Puzzle – The debut feature from Argentine filmmaker Natalia Smirnoff made a big impression on Berlin audiences (not as much with critics) and was bought up by IFC films almost immediately after it premiered. The film has real crowd-pleaser potential with its story of a middle-aged housewife (The Headless Woman’s Maria Onetto) who discovers she has a remarkable talent for assembling puzzles and begins entering tournaments. But her family is unsupportive of her new passion to say the least. She then will have to make the inevitable choice to either to keep living for her family or for herself. IFC plans to screen the film in future festivals in the fall with a limited release soon to follow. So publicity may grow with this film later in the year.
The Robber – The razor sharp German thriller by Benjamin Heisnberg has potential to find a real audience in America. It tells the story of Johann Retteberger who is essentially a marathon runner by day and serial bank robber by night. The man’s criminal acts have no real profit motive. He is simply an endorphin junkie obsessed with getting away with the most efficient and clean robbery possible. Robbing banks is a thrill-seeking extracurricular activity, like say sky diving is for law abiding citizens. The film is an adaptation of the popular Martin Prinz novel based on an actual series of crimes committed in Austria.
Apart Together – The opening film in of the fest was by popular Chinese director Wang Quan’an. It takes place 50 years after the proclamation of Peoples Republic of China and the Island republic of Taiwan. For the first time a group of ex-soldiers of Taiwan’s National Peoples party are given permission to travel to China to reunite with family members in Shanghai. But for one aging soldier the journey is to find the long lost love of his life and their unborn child, who he was obligated to leave behind in Shanghai 50 years before. The big hearted romance won over the crowds and the critics.

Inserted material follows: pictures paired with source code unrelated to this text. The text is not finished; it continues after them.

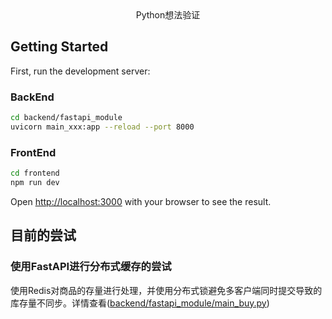 <center>Python想法验证</center>


## Getting Started

First, run the development server:

### BackEnd
```bash
cd backend/fastapi_module
uvicorn main_xxx:app --reload --port 8000
```

### FrontEnd
```bash
cd frontend
npm run dev
```

Open [http://localhost:3000](http://localhost:3000) with your browser to see the result.

## 目前的尝试
### 使用FastAPI进行分布式缓存的尝试
使用Redis对商品的存量进行处理，并使用分布式锁避免多客户端同时提交导致的库存量不同步。详情查看([backend/fastapi_module/main_buy.py](https://github.com/Anlans/tiny_tools_module/blob/main/backend/fastapi_module/main_buy.py))
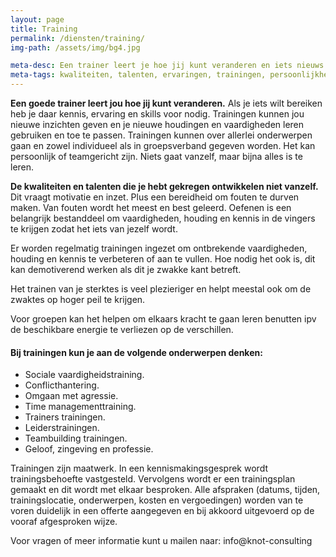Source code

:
 ```yaml
---
layout: page
title: Training
permalink: /diensten/training/
img-path: /assets/img/bg4.jpg

meta-desc: Een trainer leert je hoe jij kunt veranderen en iets nieuws kunt leren
meta-tags: kwaliteiten, talenten, ervaringen, trainingen, persoonlijkheidstraining, conflicthantering, vaardigheidstraining, agressietraining, leiderstraining, teambuilding, geloof, geloofstraining. christelijke trainingen
---
```


**Een goede trainer leert jou hoe jij kunt veranderen.**
Als je iets wilt bereiken heb je daar kennis, ervaring en skills voor nodig. Trainingen kunnen jou nieuwe inzichten geven en je nieuwe houdingen en vaardigheden leren gebruiken en toe te passen.
Trainingen kunnen over allerlei onderwerpen gaan en zowel individueel als in groepsverband gegeven worden. Het kan persoonlijk of teamgericht zijn. Niets gaat vanzelf, maar bijna alles is te leren.

**De kwaliteiten en talenten die je hebt gekregen ontwikkelen niet vanzelf.** Dit vraagt motivatie en inzet. Plus een bereidheid om fouten te durven maken. Van fouten wordt het meest  en best geleerd. Oefenen is een belangrijk bestanddeel om vaardigheden, houding en kennis in de vingers te krijgen zodat het iets van jezelf wordt.

Er worden regelmatig trainingen ingezet om ontbrekende vaardigheden, houding en kennis te verbeteren of aan te vullen. Hoe nodig het ook is, dit kan demotiverend werken als dit je zwakke kant betreft.

Het trainen van je sterktes is veel plezieriger en helpt meestal ook om de zwaktes op hoger peil te krijgen.

Voor groepen kan het helpen om elkaars kracht te gaan leren benutten ipv de beschikbare energie te verliezen op de verschillen.

#### Bij trainingen kun je aan de volgende onderwerpen denken:
- Sociale vaardigheidstraining.
- Conflicthantering.
- Omgaan met agressie.
- Time managementtraining.
- Trainers trainingen.
- Leiderstrainingen.
- Teambuilding trainingen.
- Geloof, zingeving en professie.

Trainingen zijn maatwerk. In een kennismakingsgesprek wordt trainingsbehoefte vastgesteld. 
Vervolgens wordt er een trainingsplan gemaakt en dit wordt met elkaar besproken. Alle afspraken (datums, tijden, trainingslocatie,  onderwerpen, kosten en vergoedingen) worden van te voren duidelijk in een offerte aangegeven en bij akkoord uitgevoerd op de vooraf afgesproken wijze.

Voor vragen of meer informatie kunt u mailen naar:
info@knot-consulting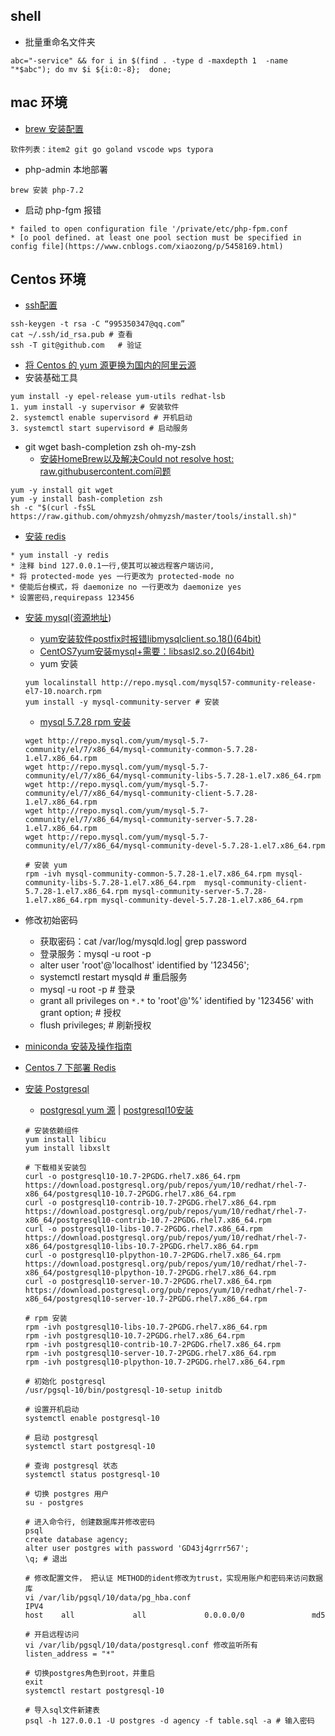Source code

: ## shell
* 批量重命名文件夹
```
abc="-service" && for i in $(find . -type d -maxdepth 1  -name "*$abc"); do mv $i ${i:0:-8};  done;
 ```
 
## mac 环境

* [brew 安装配置](https://www.jianshu.com/p/0cea9650918d)
```
软件列表：item2 git go goland vscode wps typora
```

* php-admin 本地部署
```
brew 安装 php-7.2
```

* 启动 php-fgm 报错
```  
* failed to open configuration file '/private/etc/php-fpm.conf
* [o pool defined. at least one pool section must be specified in config file](https://www.cnblogs.com/xiaozong/p/5458169.html)
```

## Centos 环境
* [ssh配置](https://segmentfault.com/a/1190000013759207)
```
ssh-keygen -t rsa -C “995350347@qq.com” 
cat ~/.ssh/id_rsa.pub # 查看
ssh -T git@github.com   # 验证
```
* [将 Centos 的 yum 源更换为国内的阿里云源](https://www.jianshu.com/p/4aa7b63f9026)
* 安装基础工具
```
yum install -y epel-release yum-utils redhat-lsb
1. yum install -y supervisor # 安装软件
2. systemctl enable supervisord # 开机启动
3. systemctl start supervisord # 启动服务
```

* git wget  bash-completion zsh oh-my-zsh
    * [安装HomeBrew以及解决Could not resolve host: raw.githubusercontent.com问题](https://www.jianshu.com/p/52dee5b08c29)
```
yum -y install git wget
yum -y install bash-completion zsh
sh -c "$(curl -fsSL https://raw.github.com/ohmyzsh/ohmyzsh/master/tools/install.sh)"
```


* [安装 redis](https://xyzghio.xyz/dbInCentOS/)
```
* yum install -y redis
* 注释 bind 127.0.0.1一行,使其可以被远程客户端访问,
* 将 protected-mode yes 一行更改为 protected-mode no
* 使能后台模式，将 daemonize no 一行更改为 daemonize yes
* 设置密码,requirepass 123456
```

* [安装 mysql](https://xyzghio.xyz/dbInCentOS/)([资源地址](http://repo.mysql.com/))
    * [yum安装软件postfix时报错libmysqlclient.so.18()(64bit)](https://blog.csdn.net/Moniicoo/article/details/86647080)
    * [CentOS7yum安装mysql+需要：libsasl2.so.2()(64bit)](https://blog.csdn.net/qq_38417808/article/details/81291588)
    * yum 安装
    ```
    yum localinstall http://repo.mysql.com/mysql57-community-release-el7-10.noarch.rpm
    yum install -y mysql-community-server # 安装
    ```

    * [mysql 5.7.28 rpm 安装](https://blog.csdn.net/shangyexin/article/details/102720834)
    ```
    wget http://repo.mysql.com/yum/mysql-5.7-community/el/7/x86_64/mysql-community-common-5.7.28-1.el7.x86_64.rpm
    wget http://repo.mysql.com/yum/mysql-5.7-community/el/7/x86_64/mysql-community-libs-5.7.28-1.el7.x86_64.rpm
    wget http://repo.mysql.com/yum/mysql-5.7-community/el/7/x86_64/mysql-community-client-5.7.28-1.el7.x86_64.rpm
    wget http://repo.mysql.com/yum/mysql-5.7-community/el/7/x86_64/mysql-community-server-5.7.28-1.el7.x86_64.rpm
    wget http://repo.mysql.com/yum/mysql-5.7-community/el/7/x86_64/mysql-community-devel-5.7.28-1.el7.x86_64.rpm

    # 安装 yum
    rpm -ivh mysql-community-common-5.7.28-1.el7.x86_64.rpm mysql-community-libs-5.7.28-1.el7.x86_64.rpm  mysql-community-client-5.7.28-1.el7.x86_64.rpm mysql-community-server-5.7.28-1.el7.x86_64.rpm mysql-community-devel-5.7.28-1.el7.x86_64.rpm
    ```

* 修改初始密码
    * 获取密码：cat /var/log/mysqld.log| grep password
    * 登录服务：mysql -u root -p
    * alter user 'root'@'localhost' identified by '123456';
    * systemctl restart mysqld # 重启服务
    * mysql -u root -p # 登录
    * grant all privileges on `*.*` to 'root'@'%' identified by '123456' with grant option; # 授权
    * flush privileges; # 刷新授权

* [miniconda 安装及操作指南](https://blog.51cto.com/loufeng/2342003)
* [Centos 7 下部署 Redis](https://xyzghio.xyz/dbInCentOS/)


* [安装 Postgresql](https://www.postgresql.org/download/linux/redhat/)
    * [postgresql yum 源](https://download.postgresql.org/pub/repos/yum/10/redhat/rhel-7.5-x86_64/) | [postgresql10安装](https://blog.csdn.net/templarzq/article/details/100916016)
    ```
    # 安装依赖组件
    yum install libicu
    yum install libxslt

    # 下载相关安装包
    curl -o postgresql10-10.7-2PGDG.rhel7.x86_64.rpm https://download.postgresql.org/pub/repos/yum/10/redhat/rhel-7-x86_64/postgresql10-10.7-2PGDG.rhel7.x86_64.rpm
    curl -o postgresql10-contrib-10.7-2PGDG.rhel7.x86_64.rpm https://download.postgresql.org/pub/repos/yum/10/redhat/rhel-7-x86_64/postgresql10-contrib-10.7-2PGDG.rhel7.x86_64.rpm
    curl -o postgresql10-libs-10.7-2PGDG.rhel7.x86_64.rpm https://download.postgresql.org/pub/repos/yum/10/redhat/rhel-7-x86_64/postgresql10-libs-10.7-2PGDG.rhel7.x86_64.rpm
    curl -o postgresql10-plpython-10.7-2PGDG.rhel7.x86_64.rpm https://download.postgresql.org/pub/repos/yum/10/redhat/rhel-7-x86_64/postgresql10-plpython-10.7-2PGDG.rhel7.x86_64.rpm
    curl -o postgresql10-server-10.7-2PGDG.rhel7.x86_64.rpm https://download.postgresql.org/pub/repos/yum/10/redhat/rhel-7-x86_64/postgresql10-server-10.7-2PGDG.rhel7.x86_64.rpm
    
    # rpm 安装
    rpm -ivh postgresql10-libs-10.7-2PGDG.rhel7.x86_64.rpm        
    rpm -ivh postgresql10-10.7-2PGDG.rhel7.x86_64.rpm        
    rpm -ivh postgresql10-contrib-10.7-2PGDG.rhel7.x86_64.rpm        
    rpm -ivh postgresql10-server-10.7-2PGDG.rhel7.x86_64.rpm      
    rpm -ivh postgresql10-plpython-10.7-2PGDG.rhel7.x86_64.rpm
    
    # 初始化 postgresql
    /usr/pgsql-10/bin/postgresql-10-setup initdb 
    
    # 设置开机启动
    systemctl enable postgresql-10

    # 启动 postgresql
    systemctl start postgresql-10

    # 查询 postgresql 状态
    systemctl status postgresql-10
    
    # 切换 postgres 用户
    su - postgres
    
    # 进入命令行, 创建数据库并修改密码
    psql
    create database agency;
    alter user postgres with password 'GD43j4grrr567';
    \q; # 退出
    
    # 修改配置文件， 把认证 METHOD的ident修改为trust，实现用账户和密码来访问数据库
    vi /var/lib/pgsql/10/data/pg_hba.conf
    IPV4
    host    all             all             0.0.0.0/0               md5

    # 开启远程访问
    vi /var/lib/pgsql/10/data/postgresql.conf 修改监听所有
    listen_address = "*"
    
    # 切换postgres角色到root，并重启
    exit
    systemctl restart postgresql-10
    
    # 导入sql文件新建表
    psql -h 127.0.0.1 -U postgres -d agency -f table.sql -a # 输入密码


    ```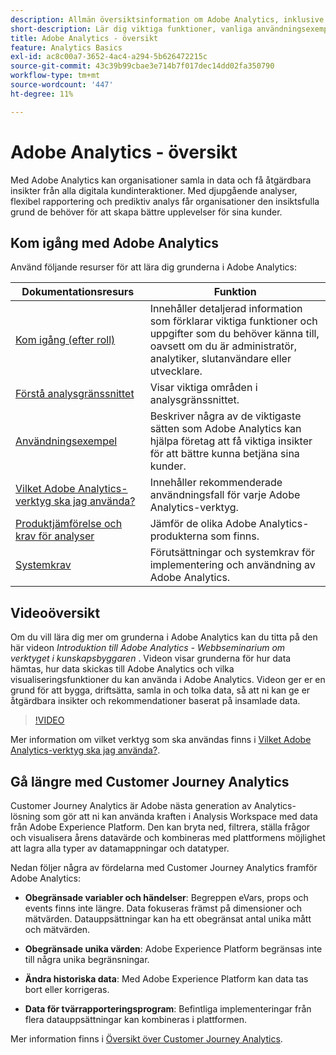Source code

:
 ```yaml
---
description: Allmän översiktsinformation om Adobe Analytics, inklusive information om Analytics-gränssnittet samt komma igång-information för administratörer, analytiker, användare och utvecklare.
short-description: Lär dig viktiga funktioner, vanliga användningsexempel och första steg för analytiker, slutanvändare och administratörer.
title: Adobe Analytics - översikt
feature: Analytics Basics
exl-id: ac8c00a7-3652-4ac4-a294-5b626472215c
source-git-commit: 43c39b99cbae3e714b7f017dec14dd02fa350790
workflow-type: tm+mt
source-wordcount: '447'
ht-degree: 11%

---
```


# Adobe Analytics - översikt

Med Adobe Analytics kan organisationer samla in data och få åtgärdbara insikter från alla digitala kundinteraktioner. Med djupgående analyser, flexibel rapportering och prediktiv analys får organisationer den insiktsfulla grund de behöver för att skapa bättre upplevelser för sina kunder.

## Kom igång med Adobe Analytics

Använd följande resurser för att lära dig grunderna i Adobe Analytics:


| Dokumentationsresurs | Funktion |
|---------|----------|
| [Kom igång (efter roll)](/help/analyze/get-started/get-started-by-role.md) | Innehåller detaljerad information som förklarar viktiga funktioner och uppgifter som du behöver känna till, oavsett om du är administratör, analytiker, slutanvändare eller utvecklare. |
| [Förstå analysgränssnittet](/help/analyze/get-started/analytics-interface.md) | Visar viktiga områden i analysgränssnittet. |
| [Användningsexempel](/help/analyze/get-started/use-cases.md) | Beskriver några av de viktigaste sätten som Adobe Analytics kan hjälpa företag att få viktiga insikter för att bättre kunna betjäna sina kunder. |
| [Vilket Adobe Analytics-verktyg ska jag använda?](/help/analyze/get-started/which-analytics-tool.md) | Innehåller rekommenderade användningsfall för varje Adobe Analytics-verktyg. |
| [Produktjämförelse och krav för analyser](/help/analyze/get-started/analytics-product-comparison.md) | Jämför de olika Adobe Analytics-produkterna som finns. |
| [Systemkrav](/help/analyze/get-started/sys-reqs.md) | Förutsättningar och systemkrav för implementering och användning av Adobe Analytics. |

## Videoöversikt

Om du vill lära dig mer om grunderna i Adobe Analytics kan du titta på den här videon *Introduktion till Adobe Analytics - Webbseminarium om verktyget i kunskapsbyggaren* . Videon visar grunderna för hur data hämtas, hur data skickas till Adobe Analytics och vilka visualiseringsfunktioner du kan använda i Adobe Analytics. Videon ger er en grund för att bygga, driftsätta, samla in och tolka data, så att ni kan ge er åtgärdbara insikter och rekommendationer baserat på insamlade data.

>[!VIDEO](https://video.tv.adobe.com/v/27429/?quality=12)

Mer information om vilket verktyg som ska användas finns i [Vilket Adobe Analytics-verktyg ska jag använda?](https://experienceleague.adobe.com/docs/analytics/analyze/admin-overview/which-analytics-tool.html).

## Gå längre med Customer Journey Analytics

Customer Journey Analytics är Adobe nästa generation av Analytics-lösning som gör att ni kan använda kraften i Analysis Workspace med data från Adobe Experience Platform. Den kan bryta ned, filtrera, ställa frågor och visualisera årens datavärde och kombineras med plattformens möjlighet att lagra alla typer av datamappningar och datatyper.

Nedan följer några av fördelarna med Customer Journey Analytics framför Adobe Analytics:

* **Obegränsade variabler och händelser**: Begreppen eVars, props och events finns inte längre. Data fokuseras främst på dimensioner och mätvärden. Datauppsättningar kan ha ett obegränsat antal unika mått och mätvärden.

* **Obegränsade unika värden**: Adobe Experience Platform begränsas inte till några unika begränsningar.

* **Ändra historiska data**: Med Adobe Experience Platform kan data tas bort eller korrigeras.

* **Data för tvärrapporteringsprogram**: Befintliga implementeringar från flera datauppsättningar kan kombineras i plattformen.

Mer information finns i [Översikt över Customer Journey Analytics](https://experienceleague.adobe.com/docs/analytics-platform/using/cja-overview/cja-overview.html).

Metropolis the Directors cut – A the beginning of the fest hundreds of fans waited out in the snow in Berlin’s legendary Brandenberg Gate for the world premiere of Fritz Lang’s Metropolis the way he intended it too be seen. The cut that most everyone else has seen was botched by German studios who wanted to keep the running time low for world distribution. But a couple years ago at an old cinema in Barcelona the only known copy of Fritz Lang’s original vision was discovered. The film was digitally restored and wowed the crowds as the Berlin. After the premiere Variety simply said “Throw out your Metropolis DVD.” The new version fills up many plot holes and gives the film a great suspense that wasn’t there before. This new and improved version will be released by Kino in April.
A Woman, a Gun, and a Noodle Shop – Last and probably least on the list is Zhang Yimou’s remake of the Coen brothers classic Blood Simple. The film may have underwhelmed at Berlin, despite masterful visuals and committed performances. But it still is a real curiosity with its flamboyant period garb and Three Stooges style slapstick.